*** Block opens ***

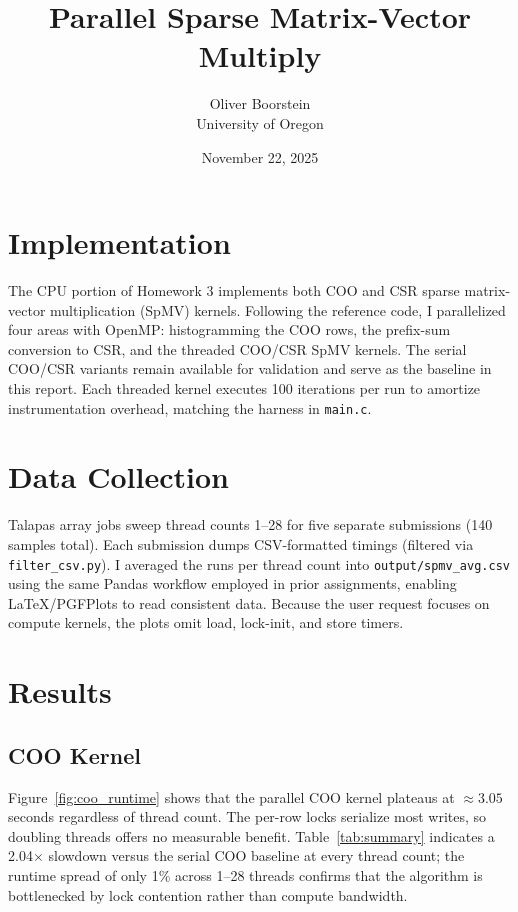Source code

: \documentclass[11pt]{article}
\title{Parallel Sparse Matrix-Vector Multiply}
\author{Oliver Boorstein \\ University of Oregon}
\date{November 22, 2025}
\begin{document}
\twocolumn[
  \maketitle
  \vspace{-1em}
]

\section{Implementation}
The CPU portion of Homework 3 implements both COO and CSR sparse matrix-vector multiplication (SpMV) kernels. Following the reference code, I parallelized four areas with OpenMP: histogramming the COO rows, the prefix-sum conversion to CSR, and the threaded COO/CSR SpMV kernels. The serial COO/CSR variants remain available for validation and serve as the baseline in this report. Each threaded kernel executes 100 iterations per run to amortize instrumentation overhead, matching the harness in \texttt{main.c}.

\section{Data Collection}
Talapas array jobs sweep thread counts 1--28 for five separate submissions (140 samples total). Each submission dumps CSV-formatted timings (filtered via \texttt{filter\_csv.py}). I averaged the runs per thread count into \texttt{output/spmv\_avg.csv} using the same Pandas workflow employed in prior assignments, enabling \LaTeX/PGFPlots to read consistent data. Because the user request focuses on compute kernels, the plots omit load, lock-init, and store timers.

\section{Results}
\subsection{COO Kernel}
Figure~\ref{fig:coo_runtime} shows that the parallel COO kernel plateaus at $\approx3.05$ seconds regardless of thread count. The per-row locks serialize most writes, so doubling threads offers no measurable benefit. Table~\ref{tab:summary} indicates a 2.04$\times$ slowdown versus the serial COO baseline at every thread count; the runtime spread of only 1\% across 1--28 threads confirms that the algorithm is bottlenecked by lock contention rather than compute bandwidth.
\end{document}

*** Block closes ***

Directions for this task: Everything in the data must be printed verbatim except the pictures.

Your response:
Source code

: \documentclass[11pt]{article}
\title{Parallel Sparse Matrix-Vector Multiply}
\author{Oliver Boorstein \\ University of Oregon}
\date{November 22, 2025}
\begin{document}
\twocolumn[
  \maketitle
  \vspace{-1em}
]

\section{Implementation}
The CPU portion of Homework 3 implements both COO and CSR sparse matrix-vector multiplication (SpMV) kernels. Following the reference code, I parallelized four areas with OpenMP: histogramming the COO rows, the prefix-sum conversion to CSR, and the threaded COO/CSR SpMV kernels. The serial COO/CSR variants remain available for validation and serve as the baseline in this report. Each threaded kernel executes 100 iterations per run to amortize instrumentation overhead, matching the harness in \texttt{main.c}.

\section{Data Collection}
Talapas array jobs sweep thread counts 1--28 for five separate submissions (140 samples total). Each submission dumps CSV-formatted timings (filtered via \texttt{filter\_csv.py}). I averaged the runs per thread count into \texttt{output/spmv\_avg.csv} using the same Pandas workflow employed in prior assignments, enabling \LaTeX/PGFPlots to read consistent data. Because the user request focuses on compute kernels, the plots omit load, lock-init, and store timers.

\section{Results}
\subsection{COO Kernel}
Figure~\ref{fig:coo_runtime} shows that the parallel COO kernel plateaus at $\approx3.05$ seconds regardless of thread count. The per-row locks serialize most writes, so doubling threads offers no measurable benefit. Table~\ref{tab:summary} indicates a 2.04$\times$ slowdown versus the serial COO baseline at every thread count; the runtime spread of only 1\% across 1--28 threads confirms that the algorithm is bottlenecked by lock contention rather than compute bandwidth.
\end{document}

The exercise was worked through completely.